(THE DATA begins)

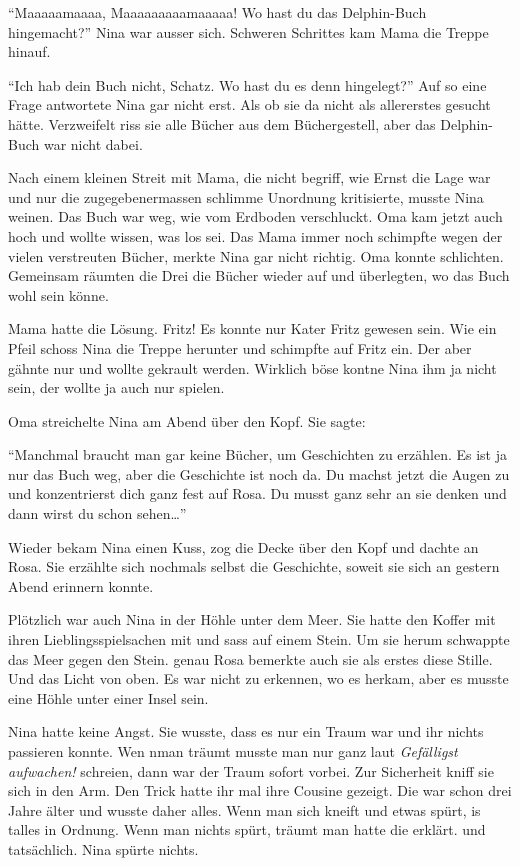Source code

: \begin{mdframed}[style=mystyle]
\enquote{Maaaaamaaaa, Maaaaaaaaamaaaaa! Wo hast du das Delphin-Buch hingemacht?} Nina war ausser sich. Schweren Schrittes kam Mama die Treppe hinauf.

\enquote{Ich hab dein Buch nicht, Schatz. Wo hast du es denn hingelegt?} Auf so eine Frage antwortete Nina gar nicht erst. Als ob sie da nicht als allererstes gesucht hätte. Verzweifelt riss sie alle Bücher aus dem Büchergestell, aber das Delphin-Buch war nicht dabei.

Nach einem kleinen Streit mit Mama, die nicht begriff, wie Ernst die Lage war und nur die zugegebenermassen schlimme Unordnung kritisierte, musste Nina weinen. Das Buch war weg, wie vom Erdboden verschluckt. Oma kam jetzt auch hoch und wollte wissen, was los sei. Das Mama immer noch schimpfte wegen der vielen verstreuten Bücher, merkte Nina gar nicht richtig. Oma konnte schlichten. Gemeinsam räumten die Drei die Bücher wieder auf und überlegten, wo das Buch wohl sein könne.

Mama hatte die Lösung. Fritz! Es konnte nur Kater Fritz gewesen sein. Wie ein Pfeil schoss Nina die Treppe herunter und schimpfte auf Fritz ein. Der aber gähnte nur und wollte gekrault werden. Wirklich böse kontne Nina ihm ja nicht sein, der wollte ja auch nur spielen.

Oma streichelte Nina am Abend über den Kopf. Sie sagte:

\enquote{Manchmal braucht man gar keine Bücher, um Geschichten zu erzählen. Es ist ja nur das Buch weg, aber die Geschichte ist noch da. Du machst jetzt die Augen zu und konzentrierst dich ganz fest auf Rosa. Du musst ganz sehr an sie denken und dann wirst du schon sehen\dots}

Wieder bekam Nina einen Kuss, zog die Decke über den Kopf und dachte an Rosa. Sie erzählte sich nochmals selbst die Geschichte, soweit sie sich an gestern Abend erinnern konnte.
\end{mdframed}\medskip

Plötzlich war auch Nina in der Höhle unter dem Meer. Sie hatte den Koffer mit ihren Lieblingsspielsachen mit und sass auf einem Stein. Um sie herum schwappte das Meer gegen den Stein. genau Rosa bemerkte auch sie als erstes diese Stille. Und das Licht von oben. Es war nicht zu erkennen, wo es herkam, aber es musste eine Höhle unter einer Insel sein.

Nina hatte keine Angst. Sie wusste, dass es nur ein Traum war und ihr nichts passieren konnte. Wen nman träumt musste man nur ganz laut {\it Gefälligst aufwachen!} schreien, dann war der Traum sofort vorbei. Zur Sicherheit kniff sie sich in den Arm. Den Trick hatte ihr mal ihre Cousine gezeigt. Die war schon drei Jahre älter und wusste daher alles. Wenn man sich kneift und etwas spürt, is talles in Ordnung. Wenn man nichts spürt, träumt man hatte die erklärt. und tatsächlich. Nina spürte nichts.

(THE DATA ends)

_EXERCISE_
Only the lines from the one with "Plötzlich war auch" through the final line above should be repeated, each exactly as written.

_RESPONSE TO THIS EXERCISE_
Plötzlich war auch Nina in der Höhle unter dem Meer. Sie hatte den Koffer mit ihren Lieblingsspielsachen mit und sass auf einem Stein. Um sie herum schwappte das Meer gegen den Stein. genau Rosa bemerkte auch sie als erstes diese Stille. Und das Licht von oben. Es war nicht zu erkennen, wo es herkam, aber es musste eine Höhle unter einer Insel sein.

Nina hatte keine Angst. Sie wusste, dass es nur ein Traum war und ihr nichts passieren konnte. Wen nman träumt musste man nur ganz laut {\it Gefälligst aufwachen!} schreien, dann war der Traum sofort vorbei. Zur Sicherheit kniff sie sich in den Arm. Den Trick hatte ihr mal ihre Cousine gezeigt. Die war schon drei Jahre älter und wusste daher alles. Wenn man sich kneift und etwas spürt, is talles in Ordnung. Wenn man nichts spürt, träumt man hatte die erklärt. und tatsächlich. Nina spürte nichts.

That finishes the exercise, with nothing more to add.